A WISE View of Star Formation in Local Galaxy Clusters
Sun Mi Chung, Peter R. Eisenhardt, Anthony H. Gonzalez, Spencer A., Stanford, Mark Brodwin, Daniel Stern, Thomas Jarrett

TL;DR
This study uses WISE 22 micron data to analyze star formation activity in 69 local galaxy clusters, revealing how star formation varies with radius and cluster mass.
Contribution
It provides a systematic analysis of star formation in galaxy clusters beyond R200 using infrared data, highlighting the weak dependence on cluster mass.
Findings
Star-forming galaxy fraction increases with radius but stays below field levels.
No strong correlation between cluster mass and total specific star formation rate.
Star formation activity is more influenced by local environment than cluster mass.
Abstract
We present results from a systematic study of star formation in local galaxy clusters using 22 micron data from the Wide-field Infrared Survey Explorer (WISE). The 69 systems in our sample are drawn from the Cluster Infall Regions Survey (CIRS), and all have robust mass determinations. The all-sky WISE data enables us to quantify the amount of star formation, as traced by 22 micron, as a function of radius well beyond R200, and investigate the dependence of total star formation rate upon cluster mass.

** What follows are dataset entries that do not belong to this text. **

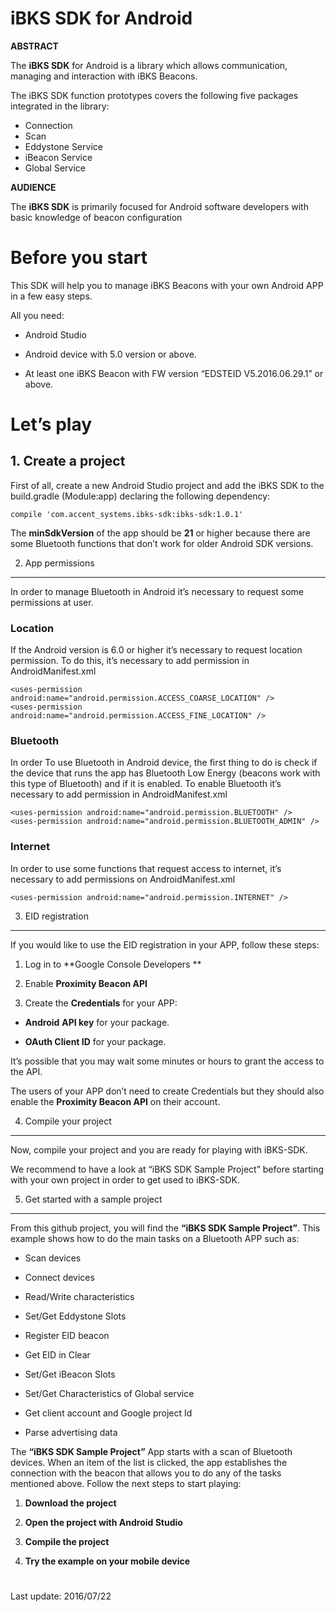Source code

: <span id="_Toc456607170" class="anchor"><span id="_Toc456859050" class="anchor"></span></span>iBKS SDK for Android
==================================================================================================================

**ABSTRACT**

The **iBKS SDK** for Android is a library which allows communication, managing and interaction with iBKS Beacons.

The iBKS SDK function prototypes covers the following five packages integrated in the library: 

-	Connection
-	Scan
-	Eddystone Service
-	iBeacon Service
-	Global Service

**AUDIENCE**

The **iBKS SDK** is primarily focused for Android software developers with basic knowledge of beacon configuration


<span id="_Toc456607170" class="anchor"><span id="_Toc456859050" class="anchor"></span></span>Before you start
==============================================================================================================

This SDK will help you to manage iBKS Beacons with your own Android APP
in a few easy steps.

All you need:

-   Android Studio

-   Android device with 5.0 version or above.

-   At least one iBKS Beacon with FW version “EDSTEID V5.2016.06.29.1” or above.


<span id="_Toc456607171" class="anchor"><span id="_Toc456859051" class="anchor"></span></span>Let’s play
========================================================================================================

<span id="_Toc456607172" class="anchor"><span id="_Toc456859052" class="anchor"></span></span> 1. Create a project 
------------------------------------------------------------------------------------------------------------------

<span id="_Toc456607173" class="anchor"></span>First of all, create a
new Android Studio project and add the iBKS SDK to the build.gradle
(Module:app) declaring the following dependency:

``compile 'com.accent_systems.ibks-sdk:ibks-sdk:1.0.1'``

The **minSdkVersion** of the app should be **21** or higher because
there are some Bluetooth functions that don’t work for older Android SDK
versions.


2. App permissions 
---------------------------------------------------------------------------------------------------

In order to manage Bluetooth in Android it’s necessary to request some
permissions at user.

### <span id="_Toc455470644" class="anchor"><span id="_Toc456607174" class="anchor"><span id="_Toc456859054" class="anchor"></span></span></span>Location

If the Android version is 6.0 or higher it’s necessary to request
location permission. To do this, it’s necessary to add permission in
AndroidManifest.xml

``<uses-permission android:name="android.permission.ACCESS_COARSE_LOCATION" />``                    
``<uses-permission android:name="android.permission.ACCESS_FINE_LOCATION" />``

### <span id="_Toc455470645" class="anchor"><span id="_Toc456607175" class="anchor"><span id="_Toc456859055" class="anchor"></span></span></span>Bluetooth

In order To use Bluetooth in Android device, the first thing to do is
check if the device that runs the app has Bluetooth Low Energy (beacons
work with this type of Bluetooth) and if it is enabled. To enable
Bluetooth it’s necessary to add permission in AndroidManifest.xml

``<uses-permission android:name="android.permission.BLUETOOTH" />``         
``<uses-permission android:name="android.permission.BLUETOOTH_ADMIN" />``


### Internet

In order to use some functions that request access to internet, it’s
necessary to add permissions on AndroidManifest.xml

``<uses-permission android:name="android.permission.INTERNET" />``


3. EID registration 
------------------------------------------------------

If you would like to use the EID registration in your APP, follow these
steps:

1. Log in to **Google Console Developers **

2. Enable **Proximity Beacon API**

3. Create the **Credentials** for your APP:

-   **Android** **API key** for your package.

-   **OAuth Client ID** for your package.

It’s possible that you may wait some minutes or hours to grant the
access to the API.

The users of your APP don’t need to create Credentials but they should
also enable the **Proximity Beacon API** on their account.


4. Compile your project
------------------------------------
Now, compile your project and you are ready for playing with iBKS-SDK. 

We recommend to have a look at “iBKS SDK Sample Project” before starting with your own project in order to get used to iBKS-SDK.


5. Get started with a sample project 
------------------------------------

From this github project, you will find the **“iBKS SDK
Sample Project”**. This example shows how to do the main tasks on a
Bluetooth APP such as:

-   Scan devices

-   Connect devices

-   Read/Write characteristics

-   Set/Get Eddystone Slots

-   Register EID beacon

-   Get EID in Clear

-   Set/Get iBeacon Slots

-   Set/Get Characteristics of Global service

-   Get client account and Google project Id

-   Parse advertising data

The **“iBKS SDK Sample Project”** App starts with a scan of Bluetooth devices. When
an item of the list is clicked, the app establishes the connection with the beacon
that allows you to do any of the tasks mentioned above. Follow the next steps to
start playing:


1. **Download the project**

2. **Open the project with Android Studio**

3. **Compile the project**

4. **Try the example on your mobile device**
 

<span id="_Toc456607171" class="anchor"><span id="_Toc456859051" class="anchor"></span></span>
========================================================================================================
Last update: 2016/07/22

We find that the fraction of star-forming galaxies increases with cluster radius but remains below the field value even at 3 R200. We also find that there is no strong correlation between the mass-normalized total specific star formation rate and cluster mass, indicating that the mass of the host cluster does not strongly influence the total star formation rate of cluster members.